Dual 333 MHZ P3s. Nvidia Riva 2. Half a gig of ram. Dual 10k RPM 14GB U160 SCSI drives attached to a Adaptec 19160 (The 19160 *still* sells for at $100, 10 years later. Who knows how much it cost at the time...). High speed (for the time) Plextor SCSI CDRom reader and writer.
With a few minor upgrades here and there (video card, a little more ram, a few replaced power supplies), it remained my main system til about 2005. Even played WoW on it. The only real reason I don't use it anymore? Lack of 48-bit LBA support -- couldn't stick a drive larger than 137 gig on it, which in this day and age, just doesn't quite cut it for a desktop.

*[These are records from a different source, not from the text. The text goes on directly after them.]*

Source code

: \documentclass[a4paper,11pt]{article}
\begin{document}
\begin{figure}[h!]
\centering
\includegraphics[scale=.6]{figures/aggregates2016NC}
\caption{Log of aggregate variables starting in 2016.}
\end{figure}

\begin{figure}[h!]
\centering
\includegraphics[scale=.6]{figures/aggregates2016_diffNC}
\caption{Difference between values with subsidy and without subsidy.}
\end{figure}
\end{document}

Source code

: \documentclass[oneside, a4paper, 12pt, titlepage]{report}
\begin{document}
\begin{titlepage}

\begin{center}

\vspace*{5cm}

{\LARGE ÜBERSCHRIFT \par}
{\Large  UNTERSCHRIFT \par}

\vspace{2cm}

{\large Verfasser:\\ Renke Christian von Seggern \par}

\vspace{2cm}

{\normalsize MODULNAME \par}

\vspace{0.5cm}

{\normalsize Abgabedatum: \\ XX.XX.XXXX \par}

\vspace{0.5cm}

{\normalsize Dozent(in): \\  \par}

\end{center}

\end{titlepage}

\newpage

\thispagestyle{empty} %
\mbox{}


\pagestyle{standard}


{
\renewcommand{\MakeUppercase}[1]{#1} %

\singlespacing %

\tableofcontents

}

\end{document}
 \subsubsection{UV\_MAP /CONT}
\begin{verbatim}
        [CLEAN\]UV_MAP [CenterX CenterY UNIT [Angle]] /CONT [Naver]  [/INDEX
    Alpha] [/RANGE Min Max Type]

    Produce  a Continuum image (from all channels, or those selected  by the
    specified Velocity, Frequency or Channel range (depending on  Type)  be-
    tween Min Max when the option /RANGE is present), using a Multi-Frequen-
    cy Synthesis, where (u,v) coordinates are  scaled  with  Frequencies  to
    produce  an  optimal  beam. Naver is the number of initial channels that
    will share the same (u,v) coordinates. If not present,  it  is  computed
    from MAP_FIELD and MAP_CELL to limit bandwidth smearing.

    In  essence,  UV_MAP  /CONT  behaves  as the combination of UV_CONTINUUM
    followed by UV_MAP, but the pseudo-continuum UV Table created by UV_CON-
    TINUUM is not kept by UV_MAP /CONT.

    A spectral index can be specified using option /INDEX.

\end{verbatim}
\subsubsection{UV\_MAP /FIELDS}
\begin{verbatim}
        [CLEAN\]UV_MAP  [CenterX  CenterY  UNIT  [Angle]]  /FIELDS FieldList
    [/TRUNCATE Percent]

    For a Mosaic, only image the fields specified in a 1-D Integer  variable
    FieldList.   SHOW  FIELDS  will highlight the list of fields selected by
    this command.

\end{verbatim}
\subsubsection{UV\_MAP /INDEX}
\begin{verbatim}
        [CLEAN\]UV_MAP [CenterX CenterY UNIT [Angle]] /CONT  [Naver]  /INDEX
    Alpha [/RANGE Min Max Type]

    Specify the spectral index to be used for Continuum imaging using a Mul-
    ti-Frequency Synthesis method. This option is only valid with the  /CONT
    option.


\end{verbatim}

Replaced it about a year ago -- picked up $300 worth of parts at Fry's, and built a machine that out-spec'd the original in every way, except drive speed.
Those SCSI drives would still be sweet, if they weren't so damn small.

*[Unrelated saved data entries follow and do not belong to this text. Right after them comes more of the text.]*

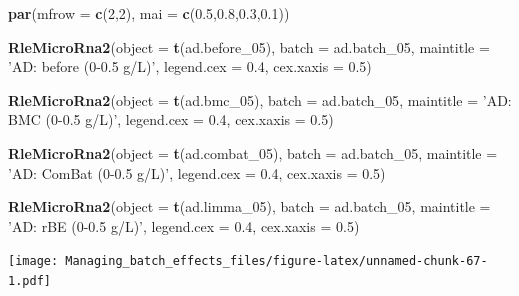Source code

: \documentclass[]{book}
\newenvironment{Shaded}{\begin{snugshade}}{\end{snugshade}}
\newcommand{\KeywordTok}[1]{\textcolor[rgb]{0.13,0.29,0.53}{\textbf{#1}}}
\newcommand{\DataTypeTok}[1]{\textcolor[rgb]{0.13,0.29,0.53}{#1}}
\newcommand{\DecValTok}[1]{\textcolor[rgb]{0.00,0.00,0.81}{#1}}
\newcommand{\FloatTok}[1]{\textcolor[rgb]{0.00,0.00,0.81}{#1}}
\newcommand{\StringTok}[1]{\textcolor[rgb]{0.31,0.60,0.02}{#1}}
\newcommand{\NormalTok}[1]{#1}
\begin{document}
\begin{Shaded}
\begin{Highlighting}[]
\KeywordTok{par}\NormalTok{(}\DataTypeTok{mfrow =} \KeywordTok{c}\NormalTok{(}\DecValTok{2}\NormalTok{,}\DecValTok{2}\NormalTok{), }\DataTypeTok{mai =} \KeywordTok{c}\NormalTok{(}\FloatTok{0.5}\NormalTok{,}\FloatTok{0.8}\NormalTok{,}\FloatTok{0.3}\NormalTok{,}\FloatTok{0.1}\NormalTok{))}

\KeywordTok{RleMicroRna2}\NormalTok{(}\DataTypeTok{object =} \KeywordTok{t}\NormalTok{(ad.before_}\DecValTok{05}\NormalTok{), }\DataTypeTok{batch =}\NormalTok{ ad.batch_}\DecValTok{05}\NormalTok{, }
             \DataTypeTok{maintitle =} \StringTok{'AD: before (0-0.5 g/L)'}\NormalTok{, }\DataTypeTok{legend.cex =} \FloatTok{0.4}\NormalTok{, }
             \DataTypeTok{cex.xaxis =} \FloatTok{0.5}\NormalTok{)}

\KeywordTok{RleMicroRna2}\NormalTok{(}\DataTypeTok{object =} \KeywordTok{t}\NormalTok{(ad.bmc_}\DecValTok{05}\NormalTok{), }\DataTypeTok{batch =}\NormalTok{ ad.batch_}\DecValTok{05}\NormalTok{, }
             \DataTypeTok{maintitle =} \StringTok{'AD: BMC (0-0.5 g/L)'}\NormalTok{, }\DataTypeTok{legend.cex =} \FloatTok{0.4}\NormalTok{, }
             \DataTypeTok{cex.xaxis =} \FloatTok{0.5}\NormalTok{)}

\KeywordTok{RleMicroRna2}\NormalTok{(}\DataTypeTok{object =} \KeywordTok{t}\NormalTok{(ad.combat_}\DecValTok{05}\NormalTok{), }\DataTypeTok{batch =}\NormalTok{ ad.batch_}\DecValTok{05}\NormalTok{, }
             \DataTypeTok{maintitle =} \StringTok{'AD: ComBat (0-0.5 g/L)'}\NormalTok{, }\DataTypeTok{legend.cex =} \FloatTok{0.4}\NormalTok{, }
             \DataTypeTok{cex.xaxis =} \FloatTok{0.5}\NormalTok{)}

\KeywordTok{RleMicroRna2}\NormalTok{(}\DataTypeTok{object =} \KeywordTok{t}\NormalTok{(ad.limma_}\DecValTok{05}\NormalTok{), }\DataTypeTok{batch =}\NormalTok{ ad.batch_}\DecValTok{05}\NormalTok{, }
             \DataTypeTok{maintitle =} \StringTok{'AD: rBE (0-0.5 g/L)'}\NormalTok{, }\DataTypeTok{legend.cex =} \FloatTok{0.4}\NormalTok{, }
             \DataTypeTok{cex.xaxis =} \FloatTok{0.5}\NormalTok{)}
\end{Highlighting}
\end{Shaded}

\texttt{[image: Managing\_batch\_effects\_files/figure-latex/unnamed-chunk-67-1.pdf]}
\end{document}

No, not for personal use or gaming. It will run Linux with a Xen kernel and is intended to replace nearly all of our old individual servers. Everything from the piddly servers like DNS, LDAP, Kerberos, and our minimal web services to the AFS db servers. No file services on that beast though, I'm not crazy - no disk I/O-RAM access contention please. My plan is to copy an entire OS image of /usr into a RAMFS filesystem in the top level Dom 0 domain and then cross mount that as RO in each Xen instance. We'll also stick small SQL server and other dbs copies in local tempfs RAMdisks too. Everything in RAM will be snapshotted and saved to physical disk periodically. Those deltas will then be copied to a remote fail-over server periodically as well.

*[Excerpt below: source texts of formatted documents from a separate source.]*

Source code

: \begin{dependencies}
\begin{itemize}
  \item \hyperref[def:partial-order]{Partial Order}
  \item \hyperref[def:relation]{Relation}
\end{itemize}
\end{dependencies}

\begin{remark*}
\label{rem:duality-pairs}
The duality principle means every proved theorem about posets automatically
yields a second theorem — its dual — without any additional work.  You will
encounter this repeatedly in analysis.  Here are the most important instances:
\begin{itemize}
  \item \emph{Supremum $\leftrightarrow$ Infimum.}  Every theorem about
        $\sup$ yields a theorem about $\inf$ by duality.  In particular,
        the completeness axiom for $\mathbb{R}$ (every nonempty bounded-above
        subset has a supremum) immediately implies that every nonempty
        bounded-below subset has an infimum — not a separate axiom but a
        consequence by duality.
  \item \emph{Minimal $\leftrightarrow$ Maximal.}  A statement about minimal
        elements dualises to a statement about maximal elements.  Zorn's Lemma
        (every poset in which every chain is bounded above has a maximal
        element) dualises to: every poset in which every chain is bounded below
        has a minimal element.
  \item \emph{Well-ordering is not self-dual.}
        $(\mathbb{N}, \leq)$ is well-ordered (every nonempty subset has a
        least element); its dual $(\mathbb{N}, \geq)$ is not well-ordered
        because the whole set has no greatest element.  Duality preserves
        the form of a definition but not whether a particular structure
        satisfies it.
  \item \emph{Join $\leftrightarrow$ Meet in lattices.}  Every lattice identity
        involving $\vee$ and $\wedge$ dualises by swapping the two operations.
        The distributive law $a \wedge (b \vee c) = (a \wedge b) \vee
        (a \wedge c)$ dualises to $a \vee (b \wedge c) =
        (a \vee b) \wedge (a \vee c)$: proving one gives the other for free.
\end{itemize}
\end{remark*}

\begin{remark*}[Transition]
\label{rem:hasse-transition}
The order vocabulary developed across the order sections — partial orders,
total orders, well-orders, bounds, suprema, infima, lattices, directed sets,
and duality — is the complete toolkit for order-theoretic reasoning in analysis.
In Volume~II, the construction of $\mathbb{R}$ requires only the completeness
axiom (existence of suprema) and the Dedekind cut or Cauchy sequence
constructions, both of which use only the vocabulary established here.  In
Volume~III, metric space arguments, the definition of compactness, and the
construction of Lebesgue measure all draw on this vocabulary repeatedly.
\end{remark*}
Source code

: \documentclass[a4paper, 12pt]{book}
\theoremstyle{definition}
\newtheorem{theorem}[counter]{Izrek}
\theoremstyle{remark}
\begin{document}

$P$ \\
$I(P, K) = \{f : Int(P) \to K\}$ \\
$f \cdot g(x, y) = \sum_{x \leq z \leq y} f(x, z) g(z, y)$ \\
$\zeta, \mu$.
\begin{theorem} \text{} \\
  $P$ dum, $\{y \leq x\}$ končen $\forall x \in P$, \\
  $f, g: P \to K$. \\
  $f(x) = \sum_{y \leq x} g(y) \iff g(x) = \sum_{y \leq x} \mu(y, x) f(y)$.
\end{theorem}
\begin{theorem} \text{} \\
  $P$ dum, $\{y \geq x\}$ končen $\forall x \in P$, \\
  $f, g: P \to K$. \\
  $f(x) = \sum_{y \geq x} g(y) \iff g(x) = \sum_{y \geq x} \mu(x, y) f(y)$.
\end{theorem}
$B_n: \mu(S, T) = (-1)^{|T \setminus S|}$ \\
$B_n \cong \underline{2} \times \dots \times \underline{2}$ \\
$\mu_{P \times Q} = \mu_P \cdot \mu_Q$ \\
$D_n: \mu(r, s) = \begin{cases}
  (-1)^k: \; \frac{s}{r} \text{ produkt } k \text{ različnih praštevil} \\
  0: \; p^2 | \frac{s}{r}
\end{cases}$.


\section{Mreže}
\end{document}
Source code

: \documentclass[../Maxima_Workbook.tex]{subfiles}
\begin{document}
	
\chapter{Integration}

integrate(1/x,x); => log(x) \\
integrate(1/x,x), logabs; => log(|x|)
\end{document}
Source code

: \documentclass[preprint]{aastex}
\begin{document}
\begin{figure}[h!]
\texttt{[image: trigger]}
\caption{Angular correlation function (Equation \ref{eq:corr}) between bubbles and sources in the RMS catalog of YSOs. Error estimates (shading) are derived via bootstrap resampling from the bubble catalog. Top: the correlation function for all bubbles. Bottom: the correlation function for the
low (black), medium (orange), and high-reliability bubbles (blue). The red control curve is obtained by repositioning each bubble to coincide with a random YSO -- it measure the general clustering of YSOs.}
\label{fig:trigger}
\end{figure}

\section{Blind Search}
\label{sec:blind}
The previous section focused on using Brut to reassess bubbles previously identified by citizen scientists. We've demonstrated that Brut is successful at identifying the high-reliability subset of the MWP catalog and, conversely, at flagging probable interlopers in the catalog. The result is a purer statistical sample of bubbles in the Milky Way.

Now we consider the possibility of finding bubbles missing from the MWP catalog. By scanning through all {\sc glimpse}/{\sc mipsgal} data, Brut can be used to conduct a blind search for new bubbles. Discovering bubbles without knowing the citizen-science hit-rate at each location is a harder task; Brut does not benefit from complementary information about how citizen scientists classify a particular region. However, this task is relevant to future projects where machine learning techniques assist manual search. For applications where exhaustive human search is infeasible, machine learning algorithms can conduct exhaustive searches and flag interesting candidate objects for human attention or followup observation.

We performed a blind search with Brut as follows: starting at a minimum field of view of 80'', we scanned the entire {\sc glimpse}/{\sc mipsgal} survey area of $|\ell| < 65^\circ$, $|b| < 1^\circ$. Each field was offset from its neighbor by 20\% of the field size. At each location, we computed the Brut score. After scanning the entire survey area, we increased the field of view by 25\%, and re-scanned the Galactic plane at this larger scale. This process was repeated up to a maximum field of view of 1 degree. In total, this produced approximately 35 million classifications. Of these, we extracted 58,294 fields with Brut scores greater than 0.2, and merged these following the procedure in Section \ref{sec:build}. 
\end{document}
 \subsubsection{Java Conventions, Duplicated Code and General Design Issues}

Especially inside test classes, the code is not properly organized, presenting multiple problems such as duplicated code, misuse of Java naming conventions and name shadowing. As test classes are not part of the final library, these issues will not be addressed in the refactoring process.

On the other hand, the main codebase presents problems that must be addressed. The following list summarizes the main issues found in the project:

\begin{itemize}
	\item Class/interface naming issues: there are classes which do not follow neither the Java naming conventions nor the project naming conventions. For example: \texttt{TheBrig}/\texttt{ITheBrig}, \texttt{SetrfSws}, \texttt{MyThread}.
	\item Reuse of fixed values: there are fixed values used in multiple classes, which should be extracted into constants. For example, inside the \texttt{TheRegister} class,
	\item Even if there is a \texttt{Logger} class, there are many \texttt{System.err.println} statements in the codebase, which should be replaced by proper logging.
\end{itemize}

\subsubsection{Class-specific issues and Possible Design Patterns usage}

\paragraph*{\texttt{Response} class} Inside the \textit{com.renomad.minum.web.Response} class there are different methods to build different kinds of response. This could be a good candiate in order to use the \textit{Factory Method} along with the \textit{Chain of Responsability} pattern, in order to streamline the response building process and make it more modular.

It should be both reasonably stable and blindingly fast.
Another machine will handle AFS and some NFS file services, which has up to sixteen SATA disks attached to two 8 port 3-Ware RAID cards, thus spreading I/O load across two PCI buses. No, we don't need all that disk space - we need the I/O performance. It too should be reasonably fast. We're gearing up to connect that either by several channel bonded 1Gb to a CISCO 6509, or - if we're lucky - we'll just go 10Gb optical. We'll see how the finances work out there.
This is how departmental IT is done. Or, at least, it's how it *should* be done. I spent less than $25K on these two computers and they will replace well a couple hundred thousand dollars worth of accumulated hardware purchased over the last ten years and now fully depreciated.